Items from a dataset:
┄┄┄┄┄┄┄┄┄┄┄┄┄┄┄┄┄┄┄┄

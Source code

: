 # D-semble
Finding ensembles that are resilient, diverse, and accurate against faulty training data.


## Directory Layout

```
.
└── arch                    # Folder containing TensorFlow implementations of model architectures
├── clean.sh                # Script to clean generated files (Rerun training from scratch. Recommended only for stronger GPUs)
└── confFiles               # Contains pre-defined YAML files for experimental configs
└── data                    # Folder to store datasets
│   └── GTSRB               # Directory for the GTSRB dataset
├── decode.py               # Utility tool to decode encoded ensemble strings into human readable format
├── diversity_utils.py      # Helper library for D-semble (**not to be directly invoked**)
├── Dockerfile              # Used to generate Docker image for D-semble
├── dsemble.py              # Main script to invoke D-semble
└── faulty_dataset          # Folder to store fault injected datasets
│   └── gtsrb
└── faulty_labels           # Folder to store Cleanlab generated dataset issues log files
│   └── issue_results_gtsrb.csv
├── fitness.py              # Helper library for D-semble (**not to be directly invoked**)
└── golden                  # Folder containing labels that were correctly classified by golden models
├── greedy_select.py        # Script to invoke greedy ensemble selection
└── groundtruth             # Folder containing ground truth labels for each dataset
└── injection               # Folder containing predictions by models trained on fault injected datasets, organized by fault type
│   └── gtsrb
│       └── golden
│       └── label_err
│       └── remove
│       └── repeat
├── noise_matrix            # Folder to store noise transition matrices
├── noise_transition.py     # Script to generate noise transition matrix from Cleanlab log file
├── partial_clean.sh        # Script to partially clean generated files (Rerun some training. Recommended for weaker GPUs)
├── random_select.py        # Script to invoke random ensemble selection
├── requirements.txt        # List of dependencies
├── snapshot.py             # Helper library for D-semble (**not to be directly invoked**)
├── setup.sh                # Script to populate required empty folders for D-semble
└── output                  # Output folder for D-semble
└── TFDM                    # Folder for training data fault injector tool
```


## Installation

┄┄┄┄┄┄┄┄┄┄┄┄┄┄┄┄┄┄┄┄

Using the records above, report each line with the string "tool".

RESPONSE AREA:
├── decode.py               # Utility tool to decode encoded ensemble strings into human readable format
└── TFDM                    # Folder for training data fault injector tool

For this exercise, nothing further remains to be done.